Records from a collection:
* * * * *

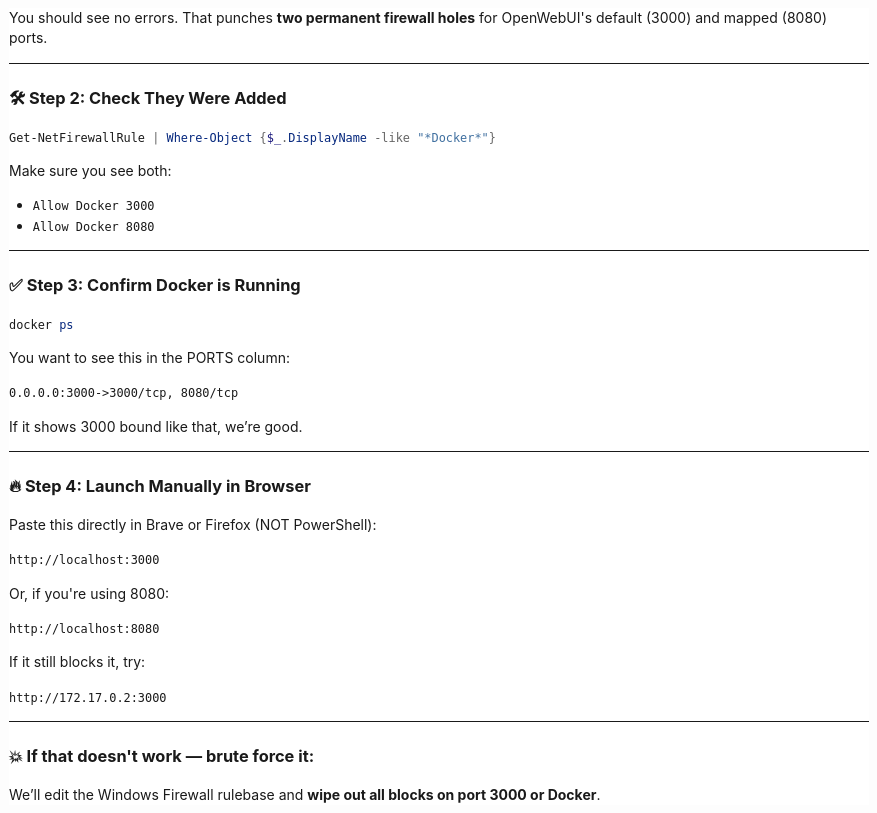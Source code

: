 You should see no errors. That punches **two permanent firewall holes** for OpenWebUI's default (3000) and mapped (8080) ports.

---

### 🛠 Step 2: Check They Were Added

```powershell
Get-NetFirewallRule | Where-Object {$_.DisplayName -like "*Docker*"}
```

Make sure you see both:

- `Allow Docker 3000`
- `Allow Docker 8080`

---

### ✅ Step 3: Confirm Docker is Running

```powershell
docker ps
```

You want to see this in the PORTS column:

```
0.0.0.0:3000->3000/tcp, 8080/tcp
```

If it shows 3000 bound like that, we’re good.

---

### 🔥 Step 4: Launch Manually in Browser

Paste this directly in Brave or Firefox (NOT PowerShell):

```
http://localhost:3000
```

Or, if you're using 8080:

```
http://localhost:8080
```

If it still blocks it, try:

```
http://172.17.0.2:3000
```

---

### 💥 If that doesn't work — brute force it:

We’ll edit the Windows Firewall rulebase and **wipe out all blocks on port 3000 or Docker**.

* * * * *

## Task statement
Retype the records above word for word, from their first line through the line containing "### 💥 If that", and leave out every picture.

## Output for this exercise
Source code

: You should see no errors. That punches **two permanent firewall holes** for OpenWebUI's default (3000) and mapped (8080) ports.

---

### 🛠 Step 2: Check They Were Added

```powershell
Get-NetFirewallRule | Where-Object {$_.DisplayName -like "*Docker*"}
```

Make sure you see both:

- `Allow Docker 3000`
- `Allow Docker 8080`

---

### ✅ Step 3: Confirm Docker is Running

```powershell
docker ps
```

You want to see this in the PORTS column:

```
0.0.0.0:3000->3000/tcp, 8080/tcp
```

If it shows 3000 bound like that, we’re good.

---

### 🔥 Step 4: Launch Manually in Browser

Paste this directly in Brave or Firefox (NOT PowerShell):

```
http://localhost:3000
```

Or, if you're using 8080:

```
http://localhost:8080
```

If it still blocks it, try:

```
http://172.17.0.2:3000
```

---

### 💥 If that doesn't work — brute force it:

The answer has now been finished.